__WORK INSTRUCTION__:
The full listing should be transcribed verbatim.

__INFORMATION PROVIDED__:
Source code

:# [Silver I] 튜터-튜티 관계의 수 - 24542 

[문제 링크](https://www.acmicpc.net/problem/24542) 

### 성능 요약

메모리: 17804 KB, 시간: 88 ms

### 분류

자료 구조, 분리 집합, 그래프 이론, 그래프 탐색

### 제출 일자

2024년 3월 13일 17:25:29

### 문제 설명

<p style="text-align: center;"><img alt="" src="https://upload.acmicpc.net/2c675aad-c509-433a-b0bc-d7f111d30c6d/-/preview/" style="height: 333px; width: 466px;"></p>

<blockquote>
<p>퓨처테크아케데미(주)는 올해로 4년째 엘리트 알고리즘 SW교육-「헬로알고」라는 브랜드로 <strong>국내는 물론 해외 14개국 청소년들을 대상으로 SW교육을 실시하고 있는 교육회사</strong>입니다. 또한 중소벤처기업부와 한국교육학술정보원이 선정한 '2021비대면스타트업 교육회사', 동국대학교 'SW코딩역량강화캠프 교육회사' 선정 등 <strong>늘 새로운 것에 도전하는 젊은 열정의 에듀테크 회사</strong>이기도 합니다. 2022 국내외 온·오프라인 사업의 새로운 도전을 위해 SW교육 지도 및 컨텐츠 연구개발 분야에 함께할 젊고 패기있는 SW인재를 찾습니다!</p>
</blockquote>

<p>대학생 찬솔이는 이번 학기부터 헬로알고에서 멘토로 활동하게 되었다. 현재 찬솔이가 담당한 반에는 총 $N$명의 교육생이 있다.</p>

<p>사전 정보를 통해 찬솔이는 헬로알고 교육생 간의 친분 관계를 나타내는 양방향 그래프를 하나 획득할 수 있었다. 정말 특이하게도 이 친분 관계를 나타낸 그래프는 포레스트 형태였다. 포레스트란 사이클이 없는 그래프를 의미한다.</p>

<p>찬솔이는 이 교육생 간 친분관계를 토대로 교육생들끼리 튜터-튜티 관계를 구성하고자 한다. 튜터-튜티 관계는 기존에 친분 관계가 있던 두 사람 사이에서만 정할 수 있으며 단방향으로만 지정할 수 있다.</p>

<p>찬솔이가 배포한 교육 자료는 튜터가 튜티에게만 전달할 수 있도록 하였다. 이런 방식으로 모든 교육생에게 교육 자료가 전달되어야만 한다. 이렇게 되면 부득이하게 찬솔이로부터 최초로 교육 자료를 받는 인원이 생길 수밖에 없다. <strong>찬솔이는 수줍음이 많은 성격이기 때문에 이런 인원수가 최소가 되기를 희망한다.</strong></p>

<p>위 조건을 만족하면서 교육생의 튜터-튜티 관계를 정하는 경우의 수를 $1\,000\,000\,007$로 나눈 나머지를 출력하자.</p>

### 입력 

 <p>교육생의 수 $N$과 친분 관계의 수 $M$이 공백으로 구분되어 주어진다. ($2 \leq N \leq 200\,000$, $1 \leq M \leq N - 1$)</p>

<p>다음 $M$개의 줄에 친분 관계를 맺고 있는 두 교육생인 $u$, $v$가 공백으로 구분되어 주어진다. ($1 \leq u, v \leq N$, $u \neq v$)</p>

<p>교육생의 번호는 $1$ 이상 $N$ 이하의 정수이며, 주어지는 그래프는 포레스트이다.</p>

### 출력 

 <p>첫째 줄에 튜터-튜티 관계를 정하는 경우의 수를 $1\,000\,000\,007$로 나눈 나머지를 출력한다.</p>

__RESPONSE__:
Source code

:# [Silver I] 튜터-튜티 관계의 수 - 24542 

[문제 링크](https://www.acmicpc.net/problem/24542) 

### 성능 요약

메모리: 17804 KB, 시간: 88 ms

### 분류

자료 구조, 분리 집합, 그래프 이론, 그래프 탐색

### 제출 일자

2024년 3월 13일 17:25:29

### 문제 설명

<p style="text-align: center;"><img alt="" src="https://upload.acmicpc.net/2c675aad-c509-433a-b0bc-d7f111d30c6d/-/preview/" style="height: 333px; width: 466px;"></p>

<blockquote>
<p>퓨처테크아케데미(주)는 올해로 4년째 엘리트 알고리즘 SW교육-「헬로알고」라는 브랜드로 <strong>국내는 물론 해외 14개국 청소년들을 대상으로 SW교육을 실시하고 있는 교육회사</strong>입니다. 또한 중소벤처기업부와 한국교육학술정보원이 선정한 '2021비대면스타트업 교육회사', 동국대학교 'SW코딩역량강화캠프 교육회사' 선정 등 <strong>늘 새로운 것에 도전하는 젊은 열정의 에듀테크 회사</strong>이기도 합니다. 2022 국내외 온·오프라인 사업의 새로운 도전을 위해 SW교육 지도 및 컨텐츠 연구개발 분야에 함께할 젊고 패기있는 SW인재를 찾습니다!</p>
</blockquote>

<p>대학생 찬솔이는 이번 학기부터 헬로알고에서 멘토로 활동하게 되었다. 현재 찬솔이가 담당한 반에는 총 $N$명의 교육생이 있다.</p>

<p>사전 정보를 통해 찬솔이는 헬로알고 교육생 간의 친분 관계를 나타내는 양방향 그래프를 하나 획득할 수 있었다. 정말 특이하게도 이 친분 관계를 나타낸 그래프는 포레스트 형태였다. 포레스트란 사이클이 없는 그래프를 의미한다.</p>

<p>찬솔이는 이 교육생 간 친분관계를 토대로 교육생들끼리 튜터-튜티 관계를 구성하고자 한다. 튜터-튜티 관계는 기존에 친분 관계가 있던 두 사람 사이에서만 정할 수 있으며 단방향으로만 지정할 수 있다.</p>

<p>찬솔이가 배포한 교육 자료는 튜터가 튜티에게만 전달할 수 있도록 하였다. 이런 방식으로 모든 교육생에게 교육 자료가 전달되어야만 한다. 이렇게 되면 부득이하게 찬솔이로부터 최초로 교육 자료를 받는 인원이 생길 수밖에 없다. <strong>찬솔이는 수줍음이 많은 성격이기 때문에 이런 인원수가 최소가 되기를 희망한다.</strong></p>

<p>위 조건을 만족하면서 교육생의 튜터-튜티 관계를 정하는 경우의 수를 $1\,000\,000\,007$로 나눈 나머지를 출력하자.</p>

### 입력 

 <p>교육생의 수 $N$과 친분 관계의 수 $M$이 공백으로 구분되어 주어진다. ($2 \leq N \leq 200\,000$, $1 \leq M \leq N - 1$)</p>

<p>다음 $M$개의 줄에 친분 관계를 맺고 있는 두 교육생인 $u$, $v$가 공백으로 구분되어 주어진다. ($1 \leq u, v \leq N$, $u \neq v$)</p>

<p>교육생의 번호는 $1$ 이상 $N$ 이하의 정수이며, 주어지는 그래프는 포레스트이다.</p>

### 출력 

 <p>첫째 줄에 튜터-튜티 관계를 정하는 경우의 수를 $1\,000\,000\,007$로 나눈 나머지를 출력한다.</p>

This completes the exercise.